= TASK DETAILS =
Output each line of the listing exactly, though pictures are not to appear.

= RECORDS PROVIDED =
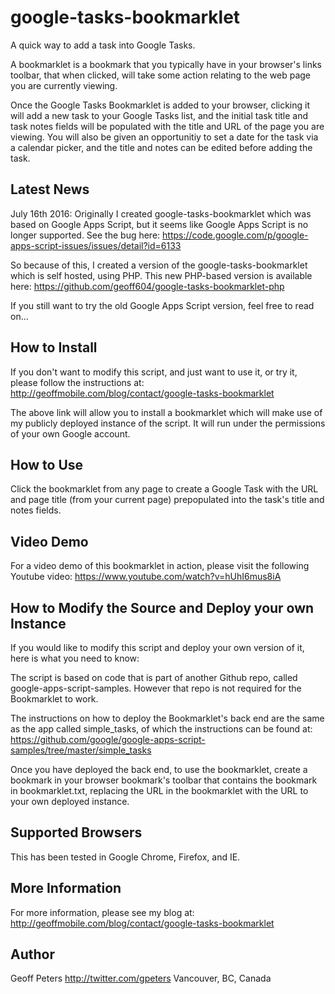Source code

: # google-tasks-bookmarklet
A quick way to add a task into Google Tasks.

A bookmarklet is a bookmark that you typically have
in your browser's links toolbar, that when clicked, will
take some action relating to the web page you are currently
viewing. 

Once the Google Tasks Bookmarklet is added to your browser,
clicking it will add a new task to your Google Tasks list,
and the initial task title and task notes fields will be
populated with the title and URL of the page you are viewing.
You will also be given an opportunitiy to set a date for
the task via a calendar picker, and the title and notes
can be edited before adding the task.

## Latest News

July 16th 2016:
Originally I created google-tasks-bookmarklet which was based on Google Apps Script, but it seems like Google Apps Script is no longer supported. See the bug here: https://code.google.com/p/google-apps-script-issues/issues/detail?id=6133

So because of this, I created a version of the google-tasks-bookmarklet which is self hosted, using PHP. This new PHP-based version is available here: https://github.com/geoff604/google-tasks-bookmarklet-php

If you still want to try the old Google Apps Script version, feel free to read on...

## How to Install

If you don't want to modify this script, and just want to
use it, or try it, please follow the instructions at:
http://geoffmobile.com/blog/contact/google-tasks-bookmarklet

The above link will allow you to install a bookmarklet which
will make use of my publicly deployed instance of the script. 
It will run under the permissions of your own Google account.

## How to Use

Click the bookmarklet from any page to create a Google Task
with the URL and page title (from your current page)
prepopulated into the task's title and notes fields.

## Video Demo

For a video demo of this bookmarklet in action, please visit
the following Youtube video:
https://www.youtube.com/watch?v=hUhI6mus8iA

## How to Modify the Source and Deploy your own Instance

If you would like to modify this script and deploy your own
version of it, here is what you need to know:

The script is based on code that is part of another Github
repo, called google-apps-script-samples. However that repo
is not required for the Bookmarklet to work.

The instructions on how to deploy the Bookmarklet's back
end are the same as the app called simple_tasks, of which
the instructions can be found at:
https://github.com/google/google-apps-script-samples/tree/master/simple_tasks

Once you have deployed the back end, to use the bookmarklet,
create a bookmark in your browser bookmark's toolbar
that contains the bookmark in bookmarklet.txt, replacing the
URL in the bookmarklet with the URL to your own deployed
instance.

## Supported Browsers

This has been tested in Google Chrome, Firefox, and IE.

## More Information

For more information, please see my blog at:
http://geoffmobile.com/blog/contact/google-tasks-bookmarklet

## Author

Geoff Peters http://twitter.com/gpeters
Vancouver, BC, Canada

= RESPONSE =
Source code

: # google-tasks-bookmarklet
A quick way to add a task into Google Tasks.

A bookmarklet is a bookmark that you typically have
in your browser's links toolbar, that when clicked, will
take some action relating to the web page you are currently
viewing. 

Once the Google Tasks Bookmarklet is added to your browser,
clicking it will add a new task to your Google Tasks list,
and the initial task title and task notes fields will be
populated with the title and URL of the page you are viewing.
You will also be given an opportunitiy to set a date for
the task via a calendar picker, and the title and notes
can be edited before adding the task.

## Latest News

July 16th 2016:
Originally I created google-tasks-bookmarklet which was based on Google Apps Script, but it seems like Google Apps Script is no longer supported. See the bug here: https://code.google.com/p/google-apps-script-issues/issues/detail?id=6133

So because of this, I created a version of the google-tasks-bookmarklet which is self hosted, using PHP. This new PHP-based version is available here: https://github.com/geoff604/google-tasks-bookmarklet-php

If you still want to try the old Google Apps Script version, feel free to read on...

## How to Install

If you don't want to modify this script, and just want to
use it, or try it, please follow the instructions at:
http://geoffmobile.com/blog/contact/google-tasks-bookmarklet

The above link will allow you to install a bookmarklet which
will make use of my publicly deployed instance of the script. 
It will run under the permissions of your own Google account.

## How to Use

Click the bookmarklet from any page to create a Google Task
with the URL and page title (from your current page)
prepopulated into the task's title and notes fields.

## Video Demo

For a video demo of this bookmarklet in action, please visit
the following Youtube video:
https://www.youtube.com/watch?v=hUhI6mus8iA

## How to Modify the Source and Deploy your own Instance

If you would like to modify this script and deploy your own
version of it, here is what you need to know:

The script is based on code that is part of another Github
repo, called google-apps-script-samples. However that repo
is not required for the Bookmarklet to work.

The instructions on how to deploy the Bookmarklet's back
end are the same as the app called simple_tasks, of which
the instructions can be found at:
https://github.com/google/google-apps-script-samples/tree/master/simple_tasks

Once you have deployed the back end, to use the bookmarklet,
create a bookmark in your browser bookmark's toolbar
that contains the bookmark in bookmarklet.txt, replacing the
URL in the bookmarklet with the URL to your own deployed
instance.

## Supported Browsers

This has been tested in Google Chrome, Firefox, and IE.

## More Information

For more information, please see my blog at:
http://geoffmobile.com/blog/contact/google-tasks-bookmarklet

## Author

Geoff Peters http://twitter.com/gpeters
Vancouver, BC, Canada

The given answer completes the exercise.